What to confirm before issuing a PO
- Sample order verification — pay for 2-3 sample rolls of the exact specifications you'll order in volume; measure thoroughly before committing to the main order.
- Thickness tolerance written into PO — not just the nominal; specify the acceptance band and the inspection method (micrometer at N points per roll).
- Material certificate per shipment — EN 10204 3.1 minimum.
- Pre-shipment inspection right — for orders above USD 10K, reserve the right to third-party inspect (SGS or equivalent) at the factory before shipment.
- Packaging requirements — individual labelled tubes, palletised for ocean freight, moisture-resistant wrap.
- Replacement terms — for off-tolerance shipments, what's the supplier's commitment? Premium suppliers replace; cheap suppliers offer "discount on next order."
Stainless shim logistics: China → USA
- Sea freight: Shanghai/Ningbo/Tianjin to US West Coast (LA/Long Beach, Oakland) is 14-21 days; to US East Coast (NY/NJ, Charleston, Savannah) is 30-40 days via Panama. Shim stock is dense and ships well as palletised cargo.
- Container utilisation: a typical 6" × 50" stainless shim roll weighs 5-25 kg depending on thickness; 50-100 rolls fits comfortably in a single 20' container with other cargo.
- Tariffs: stainless steel products from China face Section 301 tariffs (currently 25% on most categories) plus the underlying duty rate. Verify current rate with a US customs broker — shim stock typically classifies under HTS 7220.20 (stainless flat-rolled, cold-rolled, ≤600mm width) at duty rate 0-3.7% plus the Section 301 tariff.
- Country of origin: for US Section 301 tariffs, country of origin is determined by where substantial transformation occurred. Stainless rolled and slit in China is China-origin; this matters for tariff calculation and ITC anti-dumping rulings.
- Sample shipping: for samples of 2-3 rolls, courier (DHL, FedEx) is fast (5-7 days) at ~USD 80-180 — cost-effective for sample-stage validation.
Frequently asked questions
What's the difference between 304 and 316 stainless for shim stock?
304 (18% Cr, 8% Ni) is the most common stainless — good general corrosion resistance, food-safe, widely available. 316 (16% Cr, 10% Ni, 2-3% Mo) has better chloride resistance — needed for marine, salt-air, or chemical-process environments. For most industrial shim applications, 304 is sufficient. For shim stock that will be exposed to salt spray, food acids, or chloride-bearing process fluids, 316L is worth the cost premium (typically 20-40% over 304). The thinner the shim, the more rapidly corrosion attacks it, so corrosion-prone applications particularly benefit from 316L.
Can Chinese suppliers really hit ±3-5% thickness tolerance on 0.05 mm stock?

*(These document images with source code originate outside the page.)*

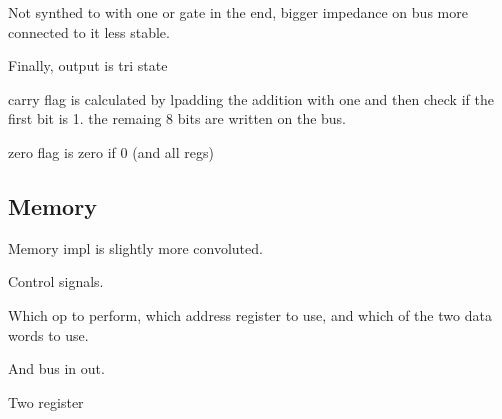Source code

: Not synthed to with one or gate in the end, bigger impedance on bus more connected to it less stable. 

Finally, output is tri state  

carry flag is calculated by lpadding the addition with one and then check if the first bit is 1. the remaing 8 bits are written on the bus. 

zero flag is zero if 0 (and all regs)


% 

\subsection{Memory}

Memory impl is slightly more convoluted. 

Control signals. 

Which op to perform, which address register to use, and which of the two data words to use. 

And bus in out. 

Two register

Yes, premium Chinese cold-rolling mills hit ±0.002 mm tolerance on 0.05 mm stock (which is 4% of nominal) routinely. The technology is well-established — 20-stand Sendzimir rolling mills with constant tension control are standard in Chinese specialty stainless mills. Where buyers get burned is when suppliers cut corners on inspection: the equipment can produce tight tolerance, but if QC doesn't sort the out-of-spec rolls, the buyer gets a mix. Verify QC procedure, not just rolling capability.
What's the typical price range for 304 stainless shim stock from China?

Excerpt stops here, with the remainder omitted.